▶ _Required work_: How many lines in the material contain the string "Includes"? Only the number is wanted.

▶ _Source data_:
§
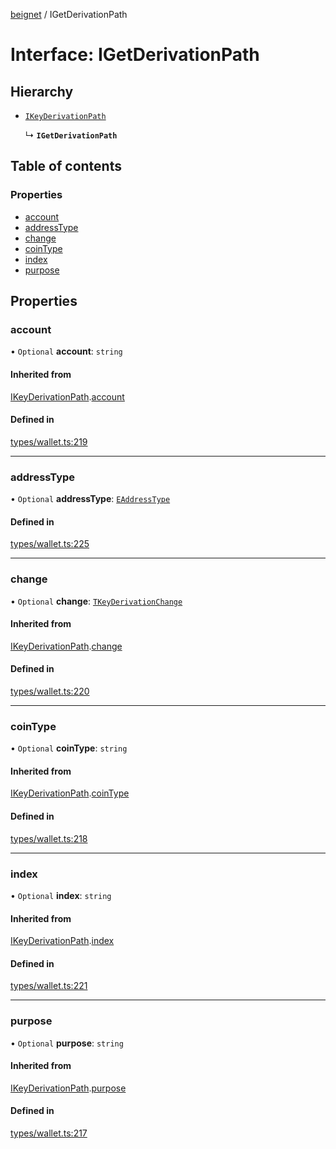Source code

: [beignet](../README.md) / IGetDerivationPath

# Interface: IGetDerivationPath

## Hierarchy

- [`IKeyDerivationPath`](IKeyDerivationPath.md)

  ↳ **`IGetDerivationPath`**

## Table of contents

### Properties

- [account](IGetDerivationPath.md#account)
- [addressType](IGetDerivationPath.md#addresstype)
- [change](IGetDerivationPath.md#change)
- [coinType](IGetDerivationPath.md#cointype)
- [index](IGetDerivationPath.md#index)
- [purpose](IGetDerivationPath.md#purpose)

## Properties

### account

• `Optional` **account**: `string`

#### Inherited from

[IKeyDerivationPath](IKeyDerivationPath.md).[account](IKeyDerivationPath.md#account)

#### Defined in

[types/wallet.ts:219](https://github.com/synonymdev/beignet/blob/88520f5/src/types/wallet.ts#L219)

___

### addressType

• `Optional` **addressType**: [`EAddressType`](../enums/EAddressType.md)

#### Defined in

[types/wallet.ts:225](https://github.com/synonymdev/beignet/blob/88520f5/src/types/wallet.ts#L225)

___

### change

• `Optional` **change**: [`TKeyDerivationChange`](../README.md#tkeyderivationchange)

#### Inherited from

[IKeyDerivationPath](IKeyDerivationPath.md).[change](IKeyDerivationPath.md#change)

#### Defined in

[types/wallet.ts:220](https://github.com/synonymdev/beignet/blob/88520f5/src/types/wallet.ts#L220)

___

### coinType

• `Optional` **coinType**: `string`

#### Inherited from

[IKeyDerivationPath](IKeyDerivationPath.md).[coinType](IKeyDerivationPath.md#cointype)

#### Defined in

[types/wallet.ts:218](https://github.com/synonymdev/beignet/blob/88520f5/src/types/wallet.ts#L218)

___

### index

• `Optional` **index**: `string`

#### Inherited from

[IKeyDerivationPath](IKeyDerivationPath.md).[index](IKeyDerivationPath.md#index)

#### Defined in

[types/wallet.ts:221](https://github.com/synonymdev/beignet/blob/88520f5/src/types/wallet.ts#L221)

___

### purpose

• `Optional` **purpose**: `string`

#### Inherited from

[IKeyDerivationPath](IKeyDerivationPath.md).[purpose](IKeyDerivationPath.md#purpose)

#### Defined in

[types/wallet.ts:217](https://github.com/synonymdev/beignet/blob/88520f5/src/types/wallet.ts#L217)
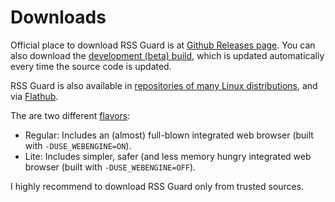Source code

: Downloads
=========
Official place to download RSS Guard is at [Github Releases page](https://github.com/martinrotter/rssguard/releases). You can also download the [development (beta) build](https://github.com/martinrotter/rssguard/releases/tag/devbuild), which is updated automatically every time the source code is updated.

RSS Guard is also available in [repositories of many Linux distributions](https://repology.org/project/rssguard/versions), and via [Flathub](https://flathub.org/apps/search?q=rssguard).

The are two different [flavors](#features/browseradblock):
* Regular: Includes an (almost) full-blown integrated web browser (built with `-DUSE_WEBENGINE=ON`).
* Lite: Includes simpler, safer (and less memory hungry integrated web browser (built with `-DUSE_WEBENGINE=OFF`).

I highly recommend to download RSS Guard only from trusted sources.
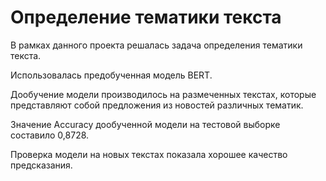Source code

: # Определение тематики текста
<p>В рамках данного проекта решалась задача определения тематики текста.</p>
<p>Использовалась предобученная модель BERT.</p>
<p>Дообучение модели производилось на размеченных текстах, которые представляют собой предложения из новостей различных тематик.</p>
<p>Значение Accuracy дообученной модели на тестовой выборке составило 0,8728.</p>
<p>Проверка модели на новых текстах показала хорошее качество предсказания.</p>
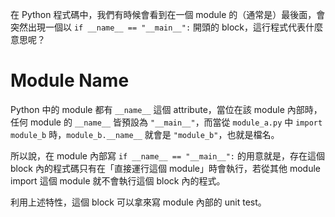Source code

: 在 Python 程式碼中，我們有時候會看到在一個 module 的（通常是）最後面，會突然出現一個以 `if __name__ == "__main__":` 開頭的 block，這行程式代表什麼意思呢？

# Module Name

Python 中的 module 都有 `__name__` 這個 attribute，當位在該 module 內部時，任何 module 的 `__name__` 皆預設為 `"__main__"`，而當從 `module_a.py` 中 `import module_b` 時，`module_b.__name__` 就會是 `"module_b"`，也就是檔名。

所以說，在 module 內部寫 `if __name__ == "__main__":` 的用意就是，存在這個 block 內的程式碼只有在「直接運行這個 module」時會執行，若從其他 module import 這個 module 就不會執行這個 block 內的程式。

利用上述特性，這個 block 可以拿來寫 module 內部的 unit test。
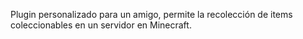 Plugin personalizado para un amigo, permite la recolección de items coleccionables en un servidor en Minecraft.
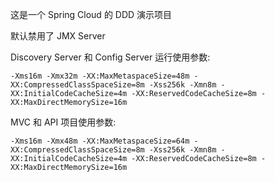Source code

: 这是一个 Spring Cloud 的 DDD 演示项目

默认禁用了 JMX Server

Discovery Server 和 Config Server 运行使用参数:

``
-Xms16m -Xmx32m -XX:MaxMetaspaceSize=48m -XX:CompressedClassSpaceSize=8m -Xss256k -Xmn8m -XX:InitialCodeCacheSize=4m -XX:ReservedCodeCacheSize=8m -XX:MaxDirectMemorySize=16m
``

MVC 和 API 项目使用参数:

``
-Xms16m -Xmx48m -XX:MaxMetaspaceSize=64m -XX:CompressedClassSpaceSize=8m -Xss256k -Xmn8m -XX:InitialCodeCacheSize=4m -XX:ReservedCodeCacheSize=8m -XX:MaxDirectMemorySize=16m
``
§
▶ _Finished task_: 2